By the end of their lessons each day Regina is often so tired she falls asleep at her letter desk, making Belle wonder if Rumpelstiltskin hadn't been entirely joking about the potential of the girl's brains leaking out her ears. Belle prepares the evening meal, returns to wake Regina a half hour before supper, then serves she and Rumpelstiltskin in the great room, the latter of whom never fails to make some sarcastic comment about her cooking. Belle learns not to be offended by his quips, which are clearly said with no greater purpose than to get a rise out of her. Some of them are even rather funny -- though she makes a point never to smile, let alone laugh. For if there is one thing Belle has learned, it is that the Dark One does not need encouraging. In anything.
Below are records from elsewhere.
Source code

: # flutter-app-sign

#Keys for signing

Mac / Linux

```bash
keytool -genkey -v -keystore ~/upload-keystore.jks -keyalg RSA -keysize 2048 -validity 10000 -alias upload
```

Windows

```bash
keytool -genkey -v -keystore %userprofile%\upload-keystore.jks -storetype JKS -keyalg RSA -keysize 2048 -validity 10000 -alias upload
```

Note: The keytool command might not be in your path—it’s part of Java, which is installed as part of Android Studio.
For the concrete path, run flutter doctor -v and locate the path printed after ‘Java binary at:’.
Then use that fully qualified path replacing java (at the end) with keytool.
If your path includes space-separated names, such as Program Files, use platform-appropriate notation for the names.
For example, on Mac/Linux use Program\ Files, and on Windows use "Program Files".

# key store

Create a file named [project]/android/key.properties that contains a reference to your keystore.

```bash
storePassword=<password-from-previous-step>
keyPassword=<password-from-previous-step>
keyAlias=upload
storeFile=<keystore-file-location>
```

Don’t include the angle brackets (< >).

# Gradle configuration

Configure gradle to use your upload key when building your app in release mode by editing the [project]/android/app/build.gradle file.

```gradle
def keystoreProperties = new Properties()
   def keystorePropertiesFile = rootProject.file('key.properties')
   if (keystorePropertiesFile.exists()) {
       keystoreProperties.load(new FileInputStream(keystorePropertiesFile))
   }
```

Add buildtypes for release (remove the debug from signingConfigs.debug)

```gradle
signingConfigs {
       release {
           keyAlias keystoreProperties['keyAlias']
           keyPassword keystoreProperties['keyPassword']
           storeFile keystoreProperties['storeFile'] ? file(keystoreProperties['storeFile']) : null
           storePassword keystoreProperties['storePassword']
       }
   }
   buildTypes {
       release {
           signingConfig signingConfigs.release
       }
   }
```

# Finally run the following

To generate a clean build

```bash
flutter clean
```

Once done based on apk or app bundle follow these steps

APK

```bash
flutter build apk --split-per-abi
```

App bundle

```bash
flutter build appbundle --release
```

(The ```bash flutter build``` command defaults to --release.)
After dinner Belle gathers the dishes, Rumpelstiltskin spins at his wheel, and Regina settles in front of the fire to watch the flames and think whatever it is that ten-year-old sorceresses-in-training thought.

The only differences are the days that Rumpelstiltskin travels, for which he gives no explanation and sometimes vanishes during the night without even a note. Regina is beyond impossible at those times and Belle simply leaves her to her own devices. But thankfully, unlike before, their master is never gone for more than two days at a stretch; he comes back, Regina recovers from her sulk, and the cycle continues as before.

When Belle crawls into bed at night she occasionally reflects that, all things considered, there are worse lives to live. But that is only when she has energy to reflect at all.

***

It all begins to change the night Belle catches the thief.

She has stayed up late, burnishing the mirrors in the second floor hallway with all the grim determination of a death march. She has been at them with vinegar and polish for the better part of a week; now she is down to the very last spotty looking glass, and she will finish it, even if she has to stay up all night, because by all the Gods she is not spending one more day on the horrid things.

Regina is long in bed; Rumpelstiltskin is off doing heaven-knows-what -- Belle has yet to see any sign that he sleeps, for she has gathered discarded shirts in his chambers yet never has to straighten the bedclothes; therefore Belle is the first to hear the unexpected sound of breaking glass.

"Regina?" she calls. "Regina, is that you?"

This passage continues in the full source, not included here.